Use the high sensitivity DNA assay. Create normalized pools from each plate by diluting all samples down to match the least concentrated plate.

  • Create a single final pool by adding the Qubit concentration and TapeStation average base pair length to the nM conversion chart for each pool then follow the same steps to normalize to a value of 8nM. Once you pool, Qubit again and check the final nM of your final pool from all the plates together.
  • Final pool must be >10μl in total volume.

MiSeq Sequencing

Run set-up

  • Remove a 500 cycle reagent cartridge from the -20 °C freezer. Place in room temperature water bath for one hour. Place HT1 buffer tube in the 4 °C fridge.
  • Copy sample sheet to sample sheet folder on MiSeq. Rename sample sheet to match barcode of reagent cartridge.
    • use dummy barcodes AAAAAAAA and AAAAAAAA. The files can be downloaded from Basespace in an “undetermined.fastq.gz” format, and I use these files and then perform the demultiplexing in QIIME.
  • When the reagent cartridge has thawed, dry bottom with paper towel. Invert the cartridge repeatedly to check each well is thawed. This also serves to mix the reagents. Place in hood.
  • Thaw library, PhiX, and sequencing primers. Check to make sure HT1 is thawed.
  • Place 3 μl of the Read 1 Sequencing Primer(s) into a clean PCR tube. Repeat in separate tubes for the Index Primer(s) and Read 2 Sequencing Primer(s) (if using the Schloss Primers, these are the V4 primers and are provided by the MiSeq facility.
  • Using a 1000 μl pipette tip, break the foil over wells 12, 13, 14, and 17.
  • Use a disposable pasteur pipette to transfer some of the liquid from well 12 into a new tube. Pipette 3ul of the Read 1 Sequencing Primer into the same tube and pipette to mix. Transfer the entire volume from the tube back into well 12. Repeat this process spiking the Index Primer into well 13 and the Read 2 Sequencing Primer into well 14.
  • Prepare a fresh dilution of 0.2N NaOH.
  • To a 1.5ml tube add 5 μl of library, and 5 μl of 0.2N NaOH. Pipette up and down 10 times to mix well.
  • Incubate at room temperature for 5 minutes.
  • Add 990 uL chilled HT1 to the tube containing the denatured library.
  • Dilute the denatured library in HT1 to 8 pM loading molarity in a volume of 700 uL:
    • X nM undenatured library * 5 = Y pM Denatured library
    • [8 pM loading concentration * 700 uL]/ Y pM Denatured Library = Z uL Denatured Libary
    • 700 uL - Z uL of denatured library = amount of HT1 to add.
  • Add 123.5 uL of 8 pM denatured PhiX to this 700 uL of denatured and diluted library.
  • Add 600 uL of sample (from step above) to well 17.
  • Set reagent cartridge aside. Unbox flow cell and PR2 bottle.
  • Thoroughly rinse the flow cell with Milli-Q water. Carefully dry by blotting with lint free wipes (Kimwipes). Give special attention to the edges and points of intersection between the glass and plastic.
  • Visually inspect the flow cell to ensure there are no blemishes, particles, or fibers on the glass.
  • Follow on screen instructions and load the flow cell, reagent cartridge, and PR2 bottle.
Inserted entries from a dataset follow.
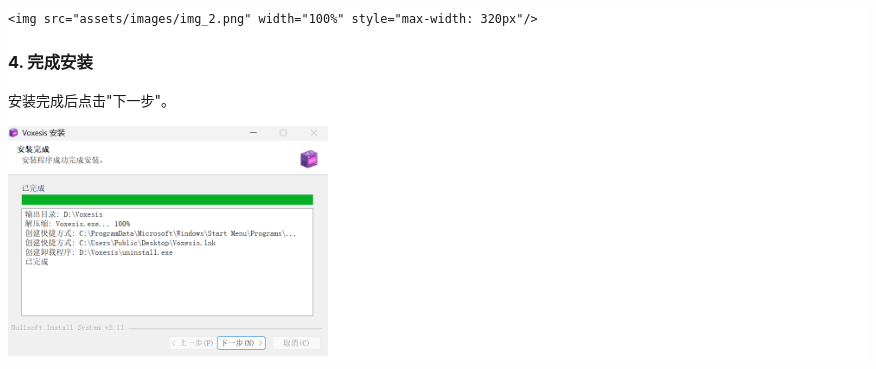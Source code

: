     <img src="assets/images/img_2.png" width="100%" style="max-width: 320px"/>
</div>

### 4. 完成安装

安装完成后点击"下一步"。

<div>
    <img src="assets/images/img_3.png" width="100%" style="max-width: 320px"/>
</div>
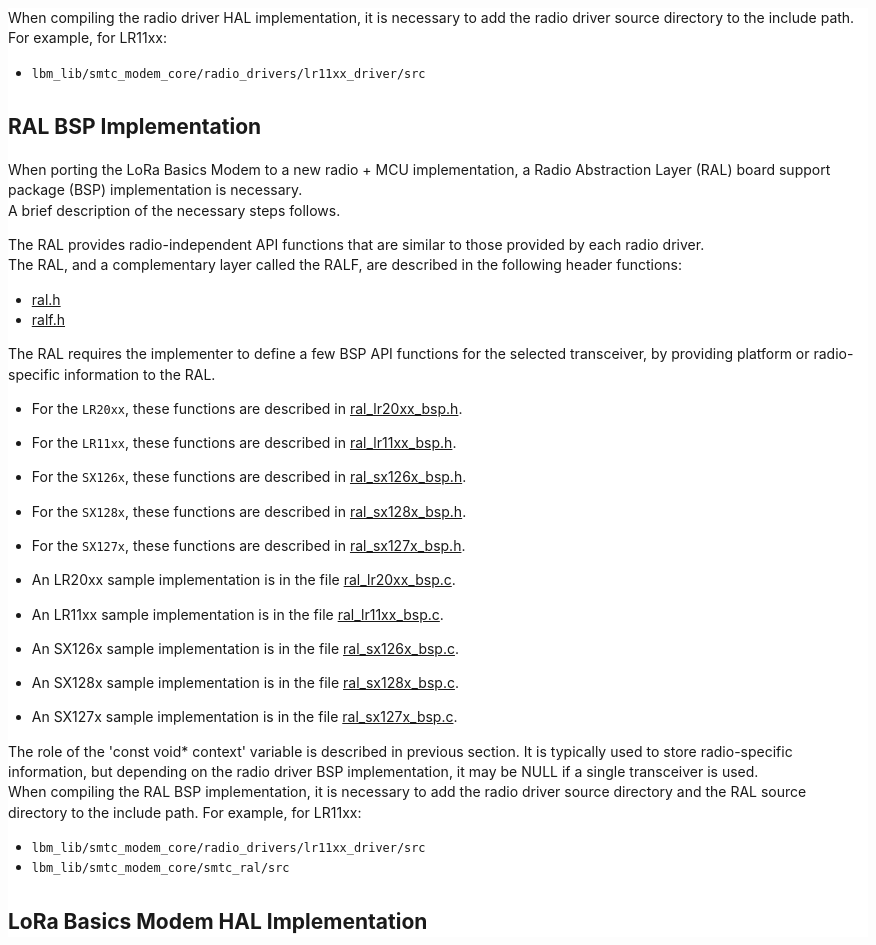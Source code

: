 When compiling the radio driver HAL implementation, it is necessary to add the radio driver source directory to the include path.  
For example, for LR11xx:

- `lbm_lib/smtc_modem_core/radio_drivers/lr11xx_driver/src`

## RAL BSP Implementation

When porting the LoRa Basics Modem to a new radio + MCU implementation, a Radio Abstraction Layer (RAL) board support package (BSP) implementation is necessary.  
A brief description of the necessary steps follows.  

The RAL provides radio-independent API functions that are similar to those provided by each radio driver.  
The RAL, and a complementary layer called the RALF, are described in the following header functions:

- [ral.h](smtc_modem_core/smtc_ral/src/ral.h)
- [ralf.h](smtc_modem_core/smtc_ralf/src/ralf.h)

The RAL requires the implementer to define a few BSP API functions for the selected transceiver, by providing platform or radio-specific information to the RAL.

- For the `LR20xx`, these functions are described in [ral_lr20xx_bsp.h](smtc_modem_core/smtc_ral/src/ral_lr20xx_bsp.h).
- For the `LR11xx`, these functions are described in [ral_lr11xx_bsp.h](smtc_modem_core/smtc_ral/src/ral_lr11xx_bsp.h).
- For the `SX126x`, these functions are described in [ral_sx126x_bsp.h](smtc_modem_core/smtc_ral/src/ral_sx126x_bsp.h).
- For the `SX128x`, these functions are described in [ral_sx128x_bsp.h](smtc_modem_core/smtc_ral/src/ral_sx128x_bsp.h).
- For the `SX127x`, these functions are described in [ral_sx127x_bsp.h](smtc_modem_core/smtc_ral/src/ral_sx127x_bsp.h).

- An LR20xx sample implementation is in the file [ral_lr20xx_bsp.c](../lbm_examples/radio_hal/ral_lr20xx_bsp.c).
- An LR11xx sample implementation is in the file [ral_lr11xx_bsp.c](../lbm_examples/radio_hal/ral_lr11xx_bsp.c).
- An SX126x sample implementation is in the file [ral_sx126x_bsp.c](../lbm_examples/radio_hal/ral_sx126x_bsp.c).
- An SX128x sample implementation is in the file [ral_sx128x_bsp.c](../lbm_examples/radio_hal/ral_sx128x_bsp.c).
- An SX127x sample implementation is in the file [ral_sx127x_bsp.c](../lbm_examples/radio_hal/ral_sx127x_bsp.c).

The role of the 'const void* context' variable is described in previous section. It is typically used to store radio-specific information, but depending on the radio driver BSP implementation, it may be NULL if a single transceiver is used.  
When compiling the RAL BSP implementation, it is necessary to add the radio driver source directory and the RAL source directory to the include path. For example, for LR11xx:

- `lbm_lib/smtc_modem_core/radio_drivers/lr11xx_driver/src`
- `lbm_lib/smtc_modem_core/smtc_ral/src`

## LoRa Basics Modem HAL Implementation
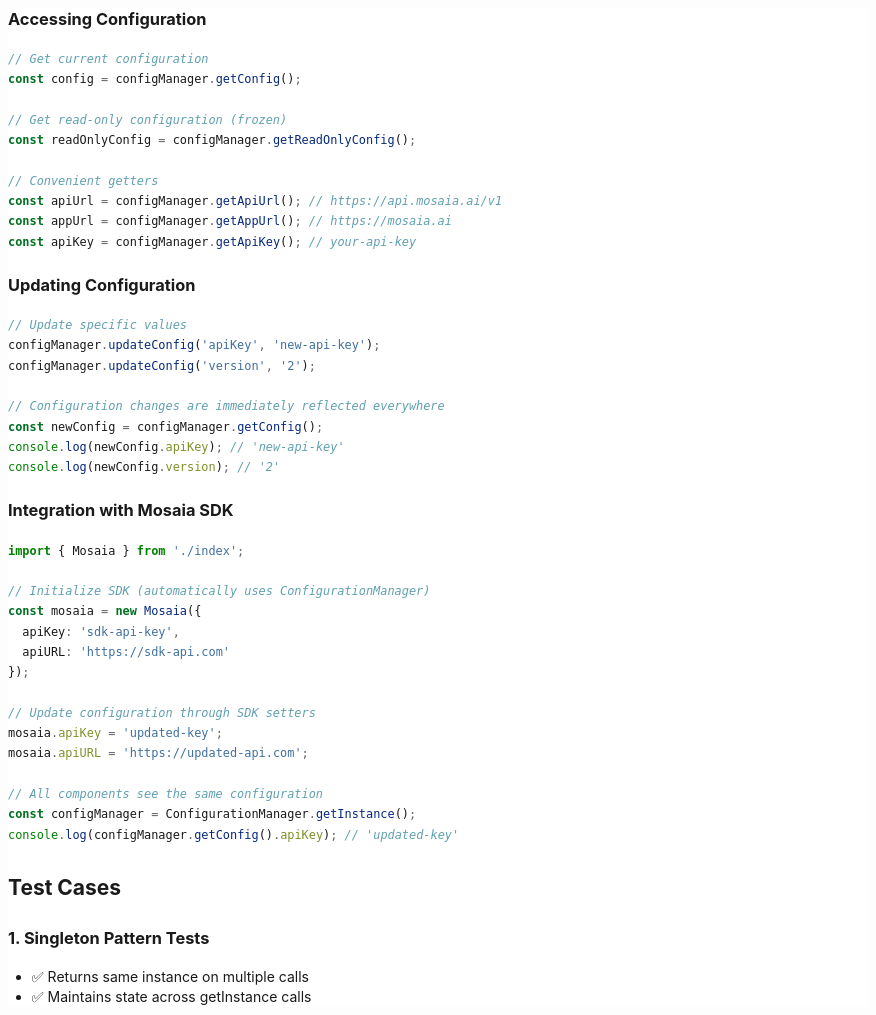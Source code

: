 ### Accessing Configuration

```typescript
// Get current configuration
const config = configManager.getConfig();

// Get read-only configuration (frozen)
const readOnlyConfig = configManager.getReadOnlyConfig();

// Convenient getters
const apiUrl = configManager.getApiUrl(); // https://api.mosaia.ai/v1
const appUrl = configManager.getAppUrl(); // https://mosaia.ai
const apiKey = configManager.getApiKey(); // your-api-key
```

### Updating Configuration

```typescript
// Update specific values
configManager.updateConfig('apiKey', 'new-api-key');
configManager.updateConfig('version', '2');

// Configuration changes are immediately reflected everywhere
const newConfig = configManager.getConfig();
console.log(newConfig.apiKey); // 'new-api-key'
console.log(newConfig.version); // '2'
```

### Integration with Mosaia SDK

```typescript
import { Mosaia } from './index';

// Initialize SDK (automatically uses ConfigurationManager)
const mosaia = new Mosaia({
  apiKey: 'sdk-api-key',
  apiURL: 'https://sdk-api.com'
});

// Update configuration through SDK setters
mosaia.apiKey = 'updated-key';
mosaia.apiURL = 'https://updated-api.com';

// All components see the same configuration
const configManager = ConfigurationManager.getInstance();
console.log(configManager.getConfig().apiKey); // 'updated-key'
```

## Test Cases

### 1. Singleton Pattern Tests
- ✅ Returns same instance on multiple calls
- ✅ Maintains state across getInstance calls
Empty and replace the waste bottle.
  • Ensure the machine recognizes the correct sample sheet and the run parameters are correct.
  • Wait for the MiSeq to perform its pre-run checks, and press start.

Run Monitoring

  • The run should be monitored periodically using Illumina Sequence Analysis Viewer.
  • Ideal parameters for a 95% 16S run:
    • Cluster density 700-800k/mm2
    • greater than 85% clusters passing filter
    • 5% aligned (amount of PhiX)
    • No spikes in corrected intensity plot
    • All indices identified following index reads
    • Final >Q30 score of >70%

Final Steps

  • Perform post run wash.
  • Dispose of liquid waste in appropriate hazardous jug and reagent cartridge in hazardous bucket.
  • When MiSeq Reporter finishes, copy the fastq files from the analysis folder to the run folder on the NAS drive.
  • Perform maintenance wash if required.
  • Confirm with investigator that data are of sufficient quality and quantity.
We recommend sequencing the libraries within 3 weeks.